The song was performed live with members of Voce Chamber Choir and London Youth Choir for the Stones' 2012 shows in London, November 25 and November 29. The same choir also performed on the track at Glastonbury and two performances at Hyde Park in 2013.

The song was played during the opening scenes of the 1983 film The Big Chill.

The first episode of the series Californication opens with the song.

===Trump campaign use===
Donald Trump played the Rolling Stones' recording of the song at campaign appearances during the 2016 Republican primaries and the presidential election, including his nationally televised acceptance speech at the Republican National Convention in July. Although the campaign had attained a blanket licence from ASCAP, after the convention, the band said publicly that they do not endorse Trump and requested that he cease all use of their songs immediately. Despite the requests to stop, Trump continued using the song at campaign rallies before and after the 2016 election. According to Jagger, the band considers the use of the song as a play-out at rallies to be "odd", given that it is a "sort of doomy ballad about drugs in Chelsea". The Trump campaign continued to use the song during 2020, and after it was played to close his political rally in Tulsa, Oklahoma, on June 20, 2020, Trump was again warned by the Stones not to use their music. They said they were working with the performing rights organisation, BMI to prevent unauthorised use.
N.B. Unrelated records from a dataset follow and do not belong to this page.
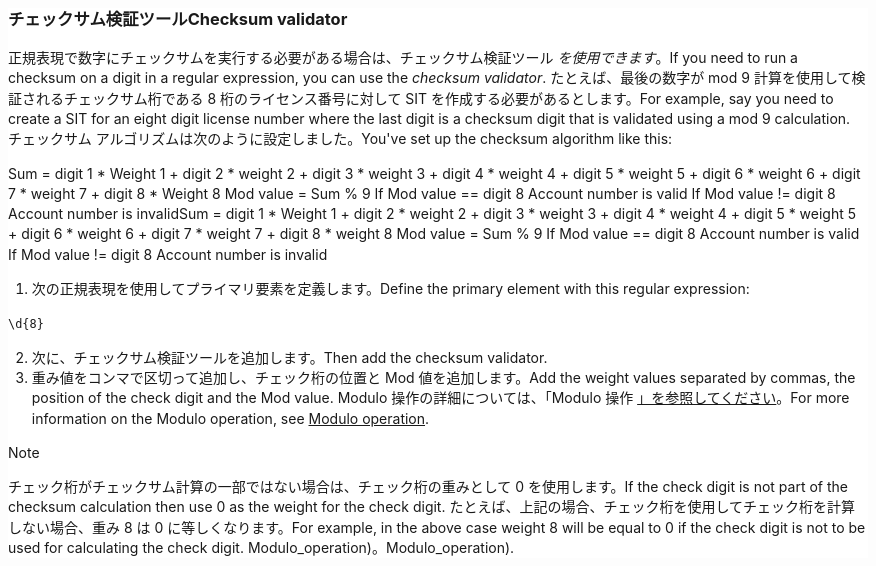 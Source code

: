 ### <a name="checksum-validator"></a><span data-ttu-id="b7206-194">チェックサム検証ツール</span><span class="sxs-lookup"><span data-stu-id="b7206-194">Checksum validator</span></span>

<span data-ttu-id="b7206-195">正規表現で数字にチェックサムを実行する必要がある場合は、チェックサム検証ツール *を使用できます*。</span><span class="sxs-lookup"><span data-stu-id="b7206-195">If you need to run a checksum on a digit in a regular expression, you can use the *checksum validator*.</span></span> <span data-ttu-id="b7206-196">たとえば、最後の数字が mod 9 計算を使用して検証されるチェックサム桁である 8 桁のライセンス番号に対して SIT を作成する必要があるとします。</span><span class="sxs-lookup"><span data-stu-id="b7206-196">For example, say you need to create a SIT for an eight digit license number where the last digit is a checksum digit that is validated using a mod 9 calculation.</span></span> <span data-ttu-id="b7206-197">チェックサム アルゴリズムは次のように設定しました。</span><span class="sxs-lookup"><span data-stu-id="b7206-197">You've set up the checksum algorithm like this:</span></span>
 
<span data-ttu-id="b7206-198">Sum = digit 1 \* Weight 1 + digit 2 \* weight 2 + digit 3 \* weight 3 + digit 4 \* weight 4 + digit 5 \* weight 5 + digit 6 \* weight 6 + digit 7 \* weight 7 + digit 8 \* Weight 8 Mod value = Sum % 9 If Mod value == digit 8 Account number is valid If Mod value != digit 8 Account number is invalid</span><span class="sxs-lookup"><span data-stu-id="b7206-198">Sum = digit 1 \* Weight 1 + digit 2 \* weight 2 + digit 3 \* weight 3 + digit 4 \* weight 4 + digit 5 \* weight 5 + digit 6 \* weight 6 + digit 7 \* weight 7 + digit 8 \* weight 8 Mod value = Sum % 9 If Mod value == digit 8 Account number is valid If Mod value != digit 8 Account number is invalid</span></span>

1. <span data-ttu-id="b7206-199">次の正規表現を使用してプライマリ要素を定義します。</span><span class="sxs-lookup"><span data-stu-id="b7206-199">Define the primary element with this regular expression:</span></span>

`\d{8}`

2. <span data-ttu-id="b7206-200">次に、チェックサム検証ツールを追加します。</span><span class="sxs-lookup"><span data-stu-id="b7206-200">Then add the checksum validator.</span></span>
3. <span data-ttu-id="b7206-201">重み値をコンマで区切って追加し、チェック桁の位置と Mod 値を追加します。</span><span class="sxs-lookup"><span data-stu-id="b7206-201">Add the weight values separated by commas, the position of the check digit and the Mod value.</span></span> <span data-ttu-id="b7206-202">Modulo 操作の詳細については、「Modulo 操作 [」を参照してください](https://en.wikipedia.org/wiki/Modulo_operation)。</span><span class="sxs-lookup"><span data-stu-id="b7206-202">For more information on the Modulo operation, see [Modulo operation](https://en.wikipedia.org/wiki/Modulo_operation).</span></span>

> [!NOTE]
> <span data-ttu-id="b7206-203">チェック桁がチェックサム計算の一部ではない場合は、チェック桁の重みとして 0 を使用します。</span><span class="sxs-lookup"><span data-stu-id="b7206-203">If the check digit is not part of the checksum calculation then use 0 as the weight for the check digit.</span></span> <span data-ttu-id="b7206-204">たとえば、上記の場合、チェック桁を使用してチェック桁を計算しない場合、重み 8 は 0 に等しくなります。</span><span class="sxs-lookup"><span data-stu-id="b7206-204">For example, in the above case weight 8 will be equal to 0 if the check digit is not to be used for calculating the check digit.</span></span>  <span data-ttu-id="b7206-205">Modulo_operation)。</span><span class="sxs-lookup"><span data-stu-id="b7206-205">Modulo_operation).</span></span>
The Trump campaign stopped using the song soon after and began playing "Y.M.C.A." by Village People to end his rallies instead.

As of 2025, the Trump administration has been playing both songs at political events.

==Personnel==
===Studio version===
The Rolling Stones
- Mick Jagger – lead vocals
- Keith Richards – acoustic and electric guitars
- Bill Wyman – bass guitar

Additional personnel
- London Bach Choir – choral arrangements by Jack Nitzsche
- Al Kooper – piano, organ, French horn
- Jimmy Miller – drums
- Rocky Dijon – congas, maracas, tambourine
- Madeline Bell – backing vocals
- Nanette Workman – backing vocals (credited as "Nanette Newman" on the LP)
- Doris Troy – backing vocals

===The Rolling Stones Rock and Roll Circus version===
The Rolling Stones
- Mick Jagger – lead vocals
- Keith Richards – electric guitar
- Brian Jones – electric guitar
- Bill Wyman – bass guitar
- Charlie Watts – drums

Additional personnel
- Nicky Hopkins – piano
- Kwasi "Rocky" Dzidzornu – percussion

== Charts ==

| Chart (1969) | Peak position |
|---|---|
| Belgium (Ultratop 50 Flanders) | 5 |
| Belgium (Ultratop 50 Wallonia) | 4 |
| Chart (1973) | Peak position |
| Canada Top Singles (RPM) | 68 |
| US Billboard Hot 100 | 42 |
| US Cash BoxTop 100 | 34 |

==Certifications==

| Region | Certification | Certified units/sales |
| Australia (ARIA) | Platinum | 70,000^{‡} |
| United Kingdom (BPI) | Silver | 200,000^{‡} |
^{‡} Sales+streaming figures based on certification alone.